Reproduce the data in its entirety, exactly as written.

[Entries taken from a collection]
+ + +
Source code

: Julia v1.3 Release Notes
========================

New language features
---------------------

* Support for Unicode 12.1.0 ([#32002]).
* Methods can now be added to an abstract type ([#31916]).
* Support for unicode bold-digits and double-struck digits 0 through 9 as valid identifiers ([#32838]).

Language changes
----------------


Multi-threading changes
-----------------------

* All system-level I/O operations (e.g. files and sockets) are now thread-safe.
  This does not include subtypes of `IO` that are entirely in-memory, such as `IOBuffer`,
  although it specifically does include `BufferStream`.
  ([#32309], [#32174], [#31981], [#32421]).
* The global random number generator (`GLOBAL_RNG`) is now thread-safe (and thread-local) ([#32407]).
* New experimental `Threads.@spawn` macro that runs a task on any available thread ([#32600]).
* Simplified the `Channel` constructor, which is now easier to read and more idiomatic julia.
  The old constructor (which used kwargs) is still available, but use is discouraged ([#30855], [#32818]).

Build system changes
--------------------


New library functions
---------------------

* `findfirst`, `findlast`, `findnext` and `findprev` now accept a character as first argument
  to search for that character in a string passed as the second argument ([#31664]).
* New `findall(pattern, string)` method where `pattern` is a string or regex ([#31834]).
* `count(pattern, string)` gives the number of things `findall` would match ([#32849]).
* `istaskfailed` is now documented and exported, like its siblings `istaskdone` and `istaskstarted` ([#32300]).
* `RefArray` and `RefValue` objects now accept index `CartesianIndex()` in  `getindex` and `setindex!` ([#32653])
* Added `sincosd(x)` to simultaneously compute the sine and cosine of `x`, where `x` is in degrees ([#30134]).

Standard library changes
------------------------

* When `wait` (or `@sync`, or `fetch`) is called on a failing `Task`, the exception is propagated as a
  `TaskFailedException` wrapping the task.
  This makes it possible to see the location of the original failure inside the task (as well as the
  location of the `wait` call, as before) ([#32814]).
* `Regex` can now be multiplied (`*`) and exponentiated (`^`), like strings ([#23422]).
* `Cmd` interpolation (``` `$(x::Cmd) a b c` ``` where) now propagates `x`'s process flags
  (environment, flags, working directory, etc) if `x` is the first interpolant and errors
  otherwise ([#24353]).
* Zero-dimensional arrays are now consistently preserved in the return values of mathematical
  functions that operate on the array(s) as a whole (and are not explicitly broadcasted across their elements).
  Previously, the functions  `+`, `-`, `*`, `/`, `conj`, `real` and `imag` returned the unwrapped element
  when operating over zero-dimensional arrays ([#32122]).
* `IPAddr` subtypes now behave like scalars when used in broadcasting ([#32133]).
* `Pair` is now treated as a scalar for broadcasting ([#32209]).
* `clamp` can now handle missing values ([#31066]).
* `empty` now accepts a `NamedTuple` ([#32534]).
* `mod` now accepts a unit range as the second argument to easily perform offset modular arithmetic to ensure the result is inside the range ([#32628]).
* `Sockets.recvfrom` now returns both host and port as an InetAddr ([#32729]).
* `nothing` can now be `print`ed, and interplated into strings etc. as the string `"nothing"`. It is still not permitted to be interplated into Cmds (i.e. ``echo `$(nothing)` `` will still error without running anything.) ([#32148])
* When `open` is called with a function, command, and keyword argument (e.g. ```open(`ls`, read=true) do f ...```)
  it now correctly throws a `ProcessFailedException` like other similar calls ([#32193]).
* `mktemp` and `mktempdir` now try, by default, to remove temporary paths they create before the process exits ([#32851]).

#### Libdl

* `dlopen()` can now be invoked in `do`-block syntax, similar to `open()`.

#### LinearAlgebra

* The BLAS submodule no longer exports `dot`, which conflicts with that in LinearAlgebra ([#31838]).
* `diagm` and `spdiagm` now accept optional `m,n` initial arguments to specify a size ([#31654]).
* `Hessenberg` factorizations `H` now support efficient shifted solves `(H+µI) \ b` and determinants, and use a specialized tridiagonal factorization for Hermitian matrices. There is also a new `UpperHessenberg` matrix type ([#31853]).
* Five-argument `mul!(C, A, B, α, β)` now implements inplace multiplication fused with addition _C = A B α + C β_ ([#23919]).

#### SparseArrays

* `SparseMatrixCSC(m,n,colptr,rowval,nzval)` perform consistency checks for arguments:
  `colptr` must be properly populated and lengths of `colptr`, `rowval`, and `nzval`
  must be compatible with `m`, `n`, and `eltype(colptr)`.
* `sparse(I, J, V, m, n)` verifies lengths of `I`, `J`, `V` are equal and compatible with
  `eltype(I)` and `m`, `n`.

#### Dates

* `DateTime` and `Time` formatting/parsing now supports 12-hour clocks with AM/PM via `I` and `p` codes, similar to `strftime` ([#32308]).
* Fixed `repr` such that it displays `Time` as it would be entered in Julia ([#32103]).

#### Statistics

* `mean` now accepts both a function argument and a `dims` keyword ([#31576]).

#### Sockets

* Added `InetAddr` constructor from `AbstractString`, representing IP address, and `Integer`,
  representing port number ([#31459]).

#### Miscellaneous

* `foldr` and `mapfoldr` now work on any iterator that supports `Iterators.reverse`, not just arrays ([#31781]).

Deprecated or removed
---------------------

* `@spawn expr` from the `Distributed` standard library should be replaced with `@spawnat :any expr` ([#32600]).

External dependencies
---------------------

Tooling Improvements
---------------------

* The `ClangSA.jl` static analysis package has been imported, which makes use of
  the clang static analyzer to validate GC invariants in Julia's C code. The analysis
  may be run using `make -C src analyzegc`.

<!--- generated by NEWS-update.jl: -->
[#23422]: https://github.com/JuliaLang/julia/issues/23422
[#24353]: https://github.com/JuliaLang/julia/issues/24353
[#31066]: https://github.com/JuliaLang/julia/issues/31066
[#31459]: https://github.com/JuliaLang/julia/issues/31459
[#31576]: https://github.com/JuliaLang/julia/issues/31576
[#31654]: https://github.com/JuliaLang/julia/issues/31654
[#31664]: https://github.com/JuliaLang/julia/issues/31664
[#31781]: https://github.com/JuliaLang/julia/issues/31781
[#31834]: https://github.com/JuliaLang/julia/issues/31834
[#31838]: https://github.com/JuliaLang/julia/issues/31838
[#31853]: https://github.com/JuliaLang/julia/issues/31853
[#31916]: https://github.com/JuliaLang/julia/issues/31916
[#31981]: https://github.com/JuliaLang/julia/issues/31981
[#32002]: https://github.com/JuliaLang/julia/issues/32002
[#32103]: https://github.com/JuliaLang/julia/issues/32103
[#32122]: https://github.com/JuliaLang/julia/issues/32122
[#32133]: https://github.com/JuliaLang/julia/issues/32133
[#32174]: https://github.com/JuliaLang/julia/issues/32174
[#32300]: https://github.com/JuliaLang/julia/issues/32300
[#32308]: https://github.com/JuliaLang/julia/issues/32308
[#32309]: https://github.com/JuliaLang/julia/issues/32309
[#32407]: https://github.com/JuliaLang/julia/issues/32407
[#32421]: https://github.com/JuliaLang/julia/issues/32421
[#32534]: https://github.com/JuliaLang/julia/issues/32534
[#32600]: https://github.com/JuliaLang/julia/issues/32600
+ + +
→ Expected answer:
Source code

: Julia v1.3 Release Notes
========================

New language features
---------------------

* Support for Unicode 12.1.0 ([#32002]).
* Methods can now be added to an abstract type ([#31916]).
* Support for unicode bold-digits and double-struck digits 0 through 9 as valid identifiers ([#32838]).

Language changes
----------------


Multi-threading changes
-----------------------

* All system-level I/O operations (e.g. files and sockets) are now thread-safe.
  This does not include subtypes of `IO` that are entirely in-memory, such as `IOBuffer`,
  although it specifically does include `BufferStream`.
  ([#32309], [#32174], [#31981], [#32421]).
* The global random number generator (`GLOBAL_RNG`) is now thread-safe (and thread-local) ([#32407]).
* New experimental `Threads.@spawn` macro that runs a task on any available thread ([#32600]).
* Simplified the `Channel` constructor, which is now easier to read and more idiomatic julia.
  The old constructor (which used kwargs) is still available, but use is discouraged ([#30855], [#32818]).

Build system changes
--------------------


New library functions
---------------------

* `findfirst`, `findlast`, `findnext` and `findprev` now accept a character as first argument
  to search for that character in a string passed as the second argument ([#31664]).
* New `findall(pattern, string)` method where `pattern` is a string or regex ([#31834]).
* `count(pattern, string)` gives the number of things `findall` would match ([#32849]).
* `istaskfailed` is now documented and exported, like its siblings `istaskdone` and `istaskstarted` ([#32300]).
* `RefArray` and `RefValue` objects now accept index `CartesianIndex()` in  `getindex` and `setindex!` ([#32653])
* Added `sincosd(x)` to simultaneously compute the sine and cosine of `x`, where `x` is in degrees ([#30134]).

Standard library changes
------------------------

* When `wait` (or `@sync`, or `fetch`) is called on a failing `Task`, the exception is propagated as a
  `TaskFailedException` wrapping the task.
  This makes it possible to see the location of the original failure inside the task (as well as the
  location of the `wait` call, as before) ([#32814]).
* `Regex` can now be multiplied (`*`) and exponentiated (`^`), like strings ([#23422]).
* `Cmd` interpolation (``` `$(x::Cmd) a b c` ``` where) now propagates `x`'s process flags
  (environment, flags, working directory, etc) if `x` is the first interpolant and errors
  otherwise ([#24353]).
* Zero-dimensional arrays are now consistently preserved in the return values of mathematical
  functions that operate on the array(s) as a whole (and are not explicitly broadcasted across their elements).
  Previously, the functions  `+`, `-`, `*`, `/`, `conj`, `real` and `imag` returned the unwrapped element
  when operating over zero-dimensional arrays ([#32122]).
* `IPAddr` subtypes now behave like scalars when used in broadcasting ([#32133]).
* `Pair` is now treated as a scalar for broadcasting ([#32209]).
* `clamp` can now handle missing values ([#31066]).
* `empty` now accepts a `NamedTuple` ([#32534]).
* `mod` now accepts a unit range as the second argument to easily perform offset modular arithmetic to ensure the result is inside the range ([#32628]).
* `Sockets.recvfrom` now returns both host and port as an InetAddr ([#32729]).
* `nothing` can now be `print`ed, and interplated into strings etc. as the string `"nothing"`. It is still not permitted to be interplated into Cmds (i.e. ``echo `$(nothing)` `` will still error without running anything.) ([#32148])
* When `open` is called with a function, command, and keyword argument (e.g. ```open(`ls`, read=true) do f ...```)
  it now correctly throws a `ProcessFailedException` like other similar calls ([#32193]).
* `mktemp` and `mktempdir` now try, by default, to remove temporary paths they create before the process exits ([#32851]).

#### Libdl

* `dlopen()` can now be invoked in `do`-block syntax, similar to `open()`.

#### LinearAlgebra

* The BLAS submodule no longer exports `dot`, which conflicts with that in LinearAlgebra ([#31838]).
* `diagm` and `spdiagm` now accept optional `m,n` initial arguments to specify a size ([#31654]).
* `Hessenberg` factorizations `H` now support efficient shifted solves `(H+µI) \ b` and determinants, and use a specialized tridiagonal factorization for Hermitian matrices. There is also a new `UpperHessenberg` matrix type ([#31853]).
* Five-argument `mul!(C, A, B, α, β)` now implements inplace multiplication fused with addition _C = A B α + C β_ ([#23919]).

#### SparseArrays

* `SparseMatrixCSC(m,n,colptr,rowval,nzval)` perform consistency checks for arguments:
  `colptr` must be properly populated and lengths of `colptr`, `rowval`, and `nzval`
  must be compatible with `m`, `n`, and `eltype(colptr)`.
* `sparse(I, J, V, m, n)` verifies lengths of `I`, `J`, `V` are equal and compatible with
  `eltype(I)` and `m`, `n`.

#### Dates

* `DateTime` and `Time` formatting/parsing now supports 12-hour clocks with AM/PM via `I` and `p` codes, similar to `strftime` ([#32308]).
* Fixed `repr` such that it displays `Time` as it would be entered in Julia ([#32103]).

#### Statistics

* `mean` now accepts both a function argument and a `dims` keyword ([#31576]).

#### Sockets

* Added `InetAddr` constructor from `AbstractString`, representing IP address, and `Integer`,
  representing port number ([#31459]).

#### Miscellaneous

* `foldr` and `mapfoldr` now work on any iterator that supports `Iterators.reverse`, not just arrays ([#31781]).

Deprecated or removed
---------------------

* `@spawn expr` from the `Distributed` standard library should be replaced with `@spawnat :any expr` ([#32600]).

External dependencies
---------------------

Tooling Improvements
---------------------

* The `ClangSA.jl` static analysis package has been imported, which makes use of
  the clang static analyzer to validate GC invariants in Julia's C code. The analysis
  may be run using `make -C src analyzegc`.

<!--- generated by NEWS-update.jl: -->
[#23422]: https://github.com/JuliaLang/julia/issues/23422
[#24353]: https://github.com/JuliaLang/julia/issues/24353
[#31066]: https://github.com/JuliaLang/julia/issues/31066
[#31459]: https://github.com/JuliaLang/julia/issues/31459
[#31576]: https://github.com/JuliaLang/julia/issues/31576
[#31654]: https://github.com/JuliaLang/julia/issues/31654
[#31664]: https://github.com/JuliaLang/julia/issues/31664
[#31781]: https://github.com/JuliaLang/julia/issues/31781
[#31834]: https://github.com/JuliaLang/julia/issues/31834
[#31838]: https://github.com/JuliaLang/julia/issues/31838
[#31853]: https://github.com/JuliaLang/julia/issues/31853
[#31916]: https://github.com/JuliaLang/julia/issues/31916
[#31981]: https://github.com/JuliaLang/julia/issues/31981
[#32002]: https://github.com/JuliaLang/julia/issues/32002
[#32103]: https://github.com/JuliaLang/julia/issues/32103
[#32122]: https://github.com/JuliaLang/julia/issues/32122
[#32133]: https://github.com/JuliaLang/julia/issues/32133
[#32174]: https://github.com/JuliaLang/julia/issues/32174
[#32300]: https://github.com/JuliaLang/julia/issues/32300
[#32308]: https://github.com/JuliaLang/julia/issues/32308
[#32309]: https://github.com/JuliaLang/julia/issues/32309
[#32407]: https://github.com/JuliaLang/julia/issues/32407
[#32421]: https://github.com/JuliaLang/julia/issues/32421
[#32534]: https://github.com/JuliaLang/julia/issues/32534
[#32600]: https://github.com/JuliaLang/julia/issues/32600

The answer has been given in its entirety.